Frozen vegetables are not only simple and convenient to prepare, but they are also packed with nutrients! Frozen veggies are a healthy way to keep your kid’s vegetable intake up during the winter months when the availability of fresh produce can be is limited or expensive. And you may be surprised to learn that some frozen vegetables contain more nutrients than their fresh counterparts.
While many canned vegetables lose a lot of nutrients during the preservation process, frozen vegetables maintain their nutritional value. Fruits and vegetables that are commercially frozen tend to be processed at their peak ripeness, when they are most nutrient-rich. The processing method of flash-freezing locks in the nutrients. Fruits and vegetables that are shipped to the grocery store’s produce aisles are typically picked before they are ripe, so they will never have the same nutrient value as if they had been allowed to fully ripen.
Here are some helpful tips for preparing frozen veggies:
•Keep frozen vegetables no longer than six months
•Do not thaw frozen vegetables before cooking
•Cook vegetables for a short amount of time
•Steam or microwave in as little an amount of water as possible
Soups that are packed with frozen vegetables are a delicious and convenient way to get your kids to eat their veggies. Try these kid-friendly soup recipes that will have your kids asking for more!
2 cups all-natural chicken or vegetable broth
1 1/2 cups water
One 8-ounce can tomato sauce
4 ounces dried alphabet pasta (about 3/4 cup)
1 1/2 cups frozen mixed vegetables
One 7 3/4-ounce can chickpeas, drained and rinsed
1. Place the broth, water, and tomato sauce in a medium saucepan and stir to combine.

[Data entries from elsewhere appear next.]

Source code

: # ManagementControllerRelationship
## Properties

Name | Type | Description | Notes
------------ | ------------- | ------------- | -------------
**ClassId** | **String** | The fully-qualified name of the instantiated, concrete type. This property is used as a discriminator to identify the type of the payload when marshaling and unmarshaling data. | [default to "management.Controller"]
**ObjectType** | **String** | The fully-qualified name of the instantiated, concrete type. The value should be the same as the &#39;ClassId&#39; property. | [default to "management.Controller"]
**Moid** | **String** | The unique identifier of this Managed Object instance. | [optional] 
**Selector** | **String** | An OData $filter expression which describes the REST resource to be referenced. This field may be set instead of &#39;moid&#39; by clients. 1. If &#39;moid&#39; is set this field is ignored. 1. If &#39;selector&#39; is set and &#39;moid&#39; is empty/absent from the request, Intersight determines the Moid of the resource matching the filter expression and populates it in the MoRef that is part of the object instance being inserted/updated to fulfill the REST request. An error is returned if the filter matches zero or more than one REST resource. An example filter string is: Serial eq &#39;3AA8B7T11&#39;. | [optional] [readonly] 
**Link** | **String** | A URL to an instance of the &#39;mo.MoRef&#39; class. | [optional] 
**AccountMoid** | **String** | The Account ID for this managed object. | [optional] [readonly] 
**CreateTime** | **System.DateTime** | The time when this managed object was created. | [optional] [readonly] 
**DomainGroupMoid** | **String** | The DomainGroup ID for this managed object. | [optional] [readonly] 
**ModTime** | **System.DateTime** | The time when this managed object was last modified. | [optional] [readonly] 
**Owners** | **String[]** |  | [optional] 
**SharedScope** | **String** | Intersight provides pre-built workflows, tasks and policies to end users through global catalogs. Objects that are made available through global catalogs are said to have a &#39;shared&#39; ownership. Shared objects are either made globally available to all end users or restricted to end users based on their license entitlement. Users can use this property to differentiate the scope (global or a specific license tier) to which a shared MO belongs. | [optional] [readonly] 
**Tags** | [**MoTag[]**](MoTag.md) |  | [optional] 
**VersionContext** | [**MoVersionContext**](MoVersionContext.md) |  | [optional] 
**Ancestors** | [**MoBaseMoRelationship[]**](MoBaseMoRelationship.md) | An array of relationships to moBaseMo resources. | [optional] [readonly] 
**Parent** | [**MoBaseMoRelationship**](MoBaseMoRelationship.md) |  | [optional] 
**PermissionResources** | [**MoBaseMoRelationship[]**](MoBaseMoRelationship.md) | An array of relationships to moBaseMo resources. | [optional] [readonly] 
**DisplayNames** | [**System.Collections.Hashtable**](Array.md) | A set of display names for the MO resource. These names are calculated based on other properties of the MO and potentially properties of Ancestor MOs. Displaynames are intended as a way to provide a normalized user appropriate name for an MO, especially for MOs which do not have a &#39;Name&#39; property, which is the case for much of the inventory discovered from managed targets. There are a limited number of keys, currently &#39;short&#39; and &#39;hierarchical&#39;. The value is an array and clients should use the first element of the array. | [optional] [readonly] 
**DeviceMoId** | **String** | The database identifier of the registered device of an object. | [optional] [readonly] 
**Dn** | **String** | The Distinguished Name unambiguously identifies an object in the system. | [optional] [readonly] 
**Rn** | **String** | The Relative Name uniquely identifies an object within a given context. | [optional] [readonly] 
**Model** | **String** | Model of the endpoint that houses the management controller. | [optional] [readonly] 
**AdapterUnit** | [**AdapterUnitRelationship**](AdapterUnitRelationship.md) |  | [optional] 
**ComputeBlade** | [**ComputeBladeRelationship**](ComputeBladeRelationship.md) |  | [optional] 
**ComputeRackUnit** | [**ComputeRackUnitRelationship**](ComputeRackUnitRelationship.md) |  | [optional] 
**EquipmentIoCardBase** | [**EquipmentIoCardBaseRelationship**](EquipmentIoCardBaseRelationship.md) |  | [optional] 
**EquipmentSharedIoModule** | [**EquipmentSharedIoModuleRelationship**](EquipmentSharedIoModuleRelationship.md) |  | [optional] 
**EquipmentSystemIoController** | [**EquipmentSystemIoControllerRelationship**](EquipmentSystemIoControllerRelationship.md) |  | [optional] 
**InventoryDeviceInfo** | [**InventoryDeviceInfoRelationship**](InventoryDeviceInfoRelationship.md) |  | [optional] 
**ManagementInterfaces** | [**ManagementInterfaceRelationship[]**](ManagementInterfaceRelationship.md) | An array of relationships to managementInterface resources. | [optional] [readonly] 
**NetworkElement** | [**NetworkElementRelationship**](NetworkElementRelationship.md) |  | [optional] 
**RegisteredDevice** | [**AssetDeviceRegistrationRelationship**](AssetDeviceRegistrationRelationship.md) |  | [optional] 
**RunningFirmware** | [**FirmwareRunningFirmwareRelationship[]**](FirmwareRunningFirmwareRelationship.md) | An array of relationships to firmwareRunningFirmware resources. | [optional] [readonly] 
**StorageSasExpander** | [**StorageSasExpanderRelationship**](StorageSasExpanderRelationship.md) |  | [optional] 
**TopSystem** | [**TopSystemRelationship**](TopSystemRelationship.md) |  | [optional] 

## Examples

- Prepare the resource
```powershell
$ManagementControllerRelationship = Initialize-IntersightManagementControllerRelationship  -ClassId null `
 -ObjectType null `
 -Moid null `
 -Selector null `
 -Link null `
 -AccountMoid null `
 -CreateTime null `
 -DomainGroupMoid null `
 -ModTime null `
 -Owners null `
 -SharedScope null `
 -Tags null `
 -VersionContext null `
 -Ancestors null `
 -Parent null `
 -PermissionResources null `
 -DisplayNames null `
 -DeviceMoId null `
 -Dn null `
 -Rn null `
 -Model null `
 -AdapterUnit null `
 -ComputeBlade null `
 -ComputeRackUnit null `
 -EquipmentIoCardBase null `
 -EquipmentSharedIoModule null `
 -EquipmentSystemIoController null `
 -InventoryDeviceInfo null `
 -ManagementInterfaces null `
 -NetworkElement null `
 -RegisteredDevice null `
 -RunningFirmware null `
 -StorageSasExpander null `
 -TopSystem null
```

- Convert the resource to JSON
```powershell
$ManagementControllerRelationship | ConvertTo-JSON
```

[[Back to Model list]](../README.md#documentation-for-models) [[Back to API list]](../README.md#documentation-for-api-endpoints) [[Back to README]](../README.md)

2. Cover and bring to a boil. Add the pasta, vegetables, and chickpeas, and boil gently, uncovered, until the pasta is done, approximately 6 to 8 minutes. Stir occasionally.
Beef & Vegetable Soup
2 ½ pounds beef stew meat, cut into 3/4-inch pieces
Two 14-ounce cans ready-to-serve all-natural beef broth
One 15-ounce can chickpeas, drained and rinsed
One 15-ounce can seasoned tomato sauce, or one 14 ½-ounce can diced tomatoes with garlic and onion, undrained
1 cup water
1 teaspoon dried Italian seasoning
1/2 teaspoon black pepper
2 cups frozen mixed vegetables
1 cup dried ditalini or other small pasta
1. Place the beef, broth, chickpeas, tomato sauce, water, Italian seasoning and pepper in a 4 to 6-quart slow cooker and mix until well combined. Cover and cook on high for 4 ½ hours or on low for 7 hours.
2. Stir in the mixed vegetables and the pasta. Continue cooking, covered, until the beef and pasta are tender, 30 minutes to 1 hour. Stir well before serving.
2 tablespoons olive oil
2 cups chopped onions
1 cup sliced celery
2 teaspoons Italian seasoning
Salt and ground pepper
3 cans (14 1/2 ounces each) reduced-sodium vegetable or chicken broth
1 can (28 ounces) diced tomatoes, with juice
1 tablespoon tomato paste
8 cups mixed frozen vegetables, such as carrots, corn, green beans, lima beans, and peas
1. Heat oil in a large stockpot over medium heat. Add onions, celery, and Italian seasoning; season with salt and pepper. Cook, stirring frequently, until onions are translucent, 5 to 8 minutes.
2. Add broth, tomatoes and their juice, tomato paste, and 3 cups water to pot; bring mixture to a boil. Reduce heat to a simmer, and cook, uncovered, 20 minutes.
3. Add vegetables to pot, and return to a simmer. Cook, uncovered, until vegetables are tender, 20 to 25 minutes. Season with salt and pepper.